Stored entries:
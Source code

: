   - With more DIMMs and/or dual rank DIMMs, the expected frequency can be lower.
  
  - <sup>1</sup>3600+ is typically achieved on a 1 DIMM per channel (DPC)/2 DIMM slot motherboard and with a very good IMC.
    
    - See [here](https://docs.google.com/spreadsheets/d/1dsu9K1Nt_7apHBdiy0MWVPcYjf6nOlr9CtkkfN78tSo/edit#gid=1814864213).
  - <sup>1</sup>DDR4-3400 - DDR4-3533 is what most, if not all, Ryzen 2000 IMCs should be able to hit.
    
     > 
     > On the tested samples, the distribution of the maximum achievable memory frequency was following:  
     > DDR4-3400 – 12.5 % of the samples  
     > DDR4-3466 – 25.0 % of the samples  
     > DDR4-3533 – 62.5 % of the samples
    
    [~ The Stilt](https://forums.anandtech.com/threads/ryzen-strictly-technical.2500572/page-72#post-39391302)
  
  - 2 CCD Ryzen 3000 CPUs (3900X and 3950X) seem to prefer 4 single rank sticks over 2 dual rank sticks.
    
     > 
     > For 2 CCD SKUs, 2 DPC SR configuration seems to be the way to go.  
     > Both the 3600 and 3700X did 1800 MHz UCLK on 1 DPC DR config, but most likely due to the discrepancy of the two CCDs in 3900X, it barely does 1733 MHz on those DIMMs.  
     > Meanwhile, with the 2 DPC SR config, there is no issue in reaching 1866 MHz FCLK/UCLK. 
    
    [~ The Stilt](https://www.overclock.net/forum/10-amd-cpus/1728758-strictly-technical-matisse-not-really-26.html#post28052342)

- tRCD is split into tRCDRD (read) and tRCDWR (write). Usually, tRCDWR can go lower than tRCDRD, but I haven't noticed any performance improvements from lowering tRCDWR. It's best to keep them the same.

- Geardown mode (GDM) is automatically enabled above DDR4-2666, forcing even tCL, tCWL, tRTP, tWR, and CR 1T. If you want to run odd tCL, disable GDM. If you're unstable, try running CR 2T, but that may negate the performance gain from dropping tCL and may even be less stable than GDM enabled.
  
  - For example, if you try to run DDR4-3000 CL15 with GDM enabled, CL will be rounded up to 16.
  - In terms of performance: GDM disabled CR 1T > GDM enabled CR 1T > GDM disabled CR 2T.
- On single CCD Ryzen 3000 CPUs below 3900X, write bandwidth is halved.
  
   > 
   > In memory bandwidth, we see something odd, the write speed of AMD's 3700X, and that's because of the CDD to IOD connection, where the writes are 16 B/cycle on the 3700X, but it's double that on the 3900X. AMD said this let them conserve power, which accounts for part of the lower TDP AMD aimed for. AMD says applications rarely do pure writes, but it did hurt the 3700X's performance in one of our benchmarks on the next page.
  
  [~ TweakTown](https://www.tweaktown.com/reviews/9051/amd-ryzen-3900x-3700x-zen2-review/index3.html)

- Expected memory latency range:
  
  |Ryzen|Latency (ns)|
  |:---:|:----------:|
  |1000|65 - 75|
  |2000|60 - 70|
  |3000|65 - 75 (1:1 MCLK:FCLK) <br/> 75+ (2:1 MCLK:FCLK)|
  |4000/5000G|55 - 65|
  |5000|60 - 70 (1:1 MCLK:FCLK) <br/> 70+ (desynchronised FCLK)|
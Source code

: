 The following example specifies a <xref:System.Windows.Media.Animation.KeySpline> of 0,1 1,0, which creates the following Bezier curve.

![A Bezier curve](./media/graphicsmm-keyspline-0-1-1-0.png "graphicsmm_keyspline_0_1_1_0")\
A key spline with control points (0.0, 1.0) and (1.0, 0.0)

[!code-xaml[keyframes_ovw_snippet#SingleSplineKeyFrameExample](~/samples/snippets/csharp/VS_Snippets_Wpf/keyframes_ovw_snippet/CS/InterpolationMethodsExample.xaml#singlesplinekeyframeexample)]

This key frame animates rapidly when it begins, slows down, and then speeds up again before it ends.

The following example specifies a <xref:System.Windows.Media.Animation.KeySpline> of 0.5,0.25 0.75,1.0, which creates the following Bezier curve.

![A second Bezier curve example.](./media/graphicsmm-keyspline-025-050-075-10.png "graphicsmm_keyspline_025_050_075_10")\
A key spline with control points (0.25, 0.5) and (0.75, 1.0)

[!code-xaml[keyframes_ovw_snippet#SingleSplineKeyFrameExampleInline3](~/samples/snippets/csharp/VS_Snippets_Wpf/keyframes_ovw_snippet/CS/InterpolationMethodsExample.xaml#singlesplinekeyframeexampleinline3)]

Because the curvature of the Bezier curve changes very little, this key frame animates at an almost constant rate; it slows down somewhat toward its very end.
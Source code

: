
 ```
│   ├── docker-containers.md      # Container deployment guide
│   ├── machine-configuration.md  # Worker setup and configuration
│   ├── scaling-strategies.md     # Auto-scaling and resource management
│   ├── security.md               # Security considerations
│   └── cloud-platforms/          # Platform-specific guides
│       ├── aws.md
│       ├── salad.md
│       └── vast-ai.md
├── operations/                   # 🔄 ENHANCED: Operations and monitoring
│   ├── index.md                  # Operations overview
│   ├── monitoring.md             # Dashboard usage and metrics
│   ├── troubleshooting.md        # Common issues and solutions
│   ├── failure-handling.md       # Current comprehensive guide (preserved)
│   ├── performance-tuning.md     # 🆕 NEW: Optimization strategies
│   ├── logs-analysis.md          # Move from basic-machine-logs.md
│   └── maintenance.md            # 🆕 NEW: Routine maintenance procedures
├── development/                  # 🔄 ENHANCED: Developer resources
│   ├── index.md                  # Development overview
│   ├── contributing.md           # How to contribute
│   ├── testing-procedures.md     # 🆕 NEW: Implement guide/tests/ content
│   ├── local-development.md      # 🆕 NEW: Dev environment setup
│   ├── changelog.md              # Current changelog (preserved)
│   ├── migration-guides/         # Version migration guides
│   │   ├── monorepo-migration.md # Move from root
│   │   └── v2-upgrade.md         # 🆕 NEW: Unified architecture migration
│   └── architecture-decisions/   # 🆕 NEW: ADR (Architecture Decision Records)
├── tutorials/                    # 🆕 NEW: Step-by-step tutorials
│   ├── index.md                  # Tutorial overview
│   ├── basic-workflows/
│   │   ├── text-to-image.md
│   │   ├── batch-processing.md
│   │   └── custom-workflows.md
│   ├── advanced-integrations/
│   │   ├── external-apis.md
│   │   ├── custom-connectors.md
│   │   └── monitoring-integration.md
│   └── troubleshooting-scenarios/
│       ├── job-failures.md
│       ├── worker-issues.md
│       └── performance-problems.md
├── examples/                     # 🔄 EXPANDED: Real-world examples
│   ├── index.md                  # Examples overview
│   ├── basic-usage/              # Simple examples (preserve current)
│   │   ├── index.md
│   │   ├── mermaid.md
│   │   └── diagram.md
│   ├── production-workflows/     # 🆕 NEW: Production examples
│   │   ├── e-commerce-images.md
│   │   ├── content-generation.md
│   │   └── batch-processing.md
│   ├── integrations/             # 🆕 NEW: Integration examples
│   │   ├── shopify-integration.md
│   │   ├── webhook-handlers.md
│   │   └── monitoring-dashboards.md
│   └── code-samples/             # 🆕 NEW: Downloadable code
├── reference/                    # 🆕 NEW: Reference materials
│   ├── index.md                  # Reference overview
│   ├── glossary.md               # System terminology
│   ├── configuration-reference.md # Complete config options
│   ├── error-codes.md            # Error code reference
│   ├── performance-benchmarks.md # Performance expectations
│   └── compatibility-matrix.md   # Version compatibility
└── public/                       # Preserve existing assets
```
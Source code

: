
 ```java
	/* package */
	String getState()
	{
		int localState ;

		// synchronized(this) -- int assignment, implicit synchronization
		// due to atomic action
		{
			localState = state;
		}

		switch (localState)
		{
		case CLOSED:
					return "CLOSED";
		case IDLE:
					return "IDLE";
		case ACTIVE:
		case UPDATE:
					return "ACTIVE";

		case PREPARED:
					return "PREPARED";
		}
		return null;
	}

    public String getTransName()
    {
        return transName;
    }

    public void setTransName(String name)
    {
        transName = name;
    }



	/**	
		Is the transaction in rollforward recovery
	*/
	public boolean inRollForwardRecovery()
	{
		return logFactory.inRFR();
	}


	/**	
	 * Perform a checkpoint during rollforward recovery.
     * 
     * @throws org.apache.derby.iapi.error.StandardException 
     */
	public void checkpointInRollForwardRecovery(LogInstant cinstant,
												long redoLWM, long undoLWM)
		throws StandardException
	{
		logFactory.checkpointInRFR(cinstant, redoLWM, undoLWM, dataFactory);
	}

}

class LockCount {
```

| WHAT IS REQUIRED |
Copy out each line of the data above, exactly, if it lies between the line holding "62.5 % of the samples" and the line holding "- Geardown mode", inclusive; copy no other line.

| WRITTEN ANSWER |
     > DDR4-3533 – 62.5 % of the samples
    
    [~ The Stilt](https://forums.anandtech.com/threads/ryzen-strictly-technical.2500572/page-72#post-39391302)
  
  - 2 CCD Ryzen 3000 CPUs (3900X and 3950X) seem to prefer 4 single rank sticks over 2 dual rank sticks.
    
     > 
     > For 2 CCD SKUs, 2 DPC SR configuration seems to be the way to go.  
     > Both the 3600 and 3700X did 1800 MHz UCLK on 1 DPC DR config, but most likely due to the discrepancy of the two CCDs in 3900X, it barely does 1733 MHz on those DIMMs.  
     > Meanwhile, with the 2 DPC SR config, there is no issue in reaching 1866 MHz FCLK/UCLK. 
    
    [~ The Stilt](https://www.overclock.net/forum/10-amd-cpus/1728758-strictly-technical-matisse-not-really-26.html#post28052342)

- tRCD is split into tRCDRD (read) and tRCDWR (write). Usually, tRCDWR can go lower than tRCDRD, but I haven't noticed any performance improvements from lowering tRCDWR. It's best to keep them the same.

- Geardown mode (GDM) is automatically enabled above DDR4-2666, forcing even tCL, tCWL, tRTP, tWR, and CR 1T. If you want to run odd tCL, disable GDM. If you're unstable, try running CR 2T, but that may negate the performance gain from dropping tCL and may even be less stable than GDM enabled.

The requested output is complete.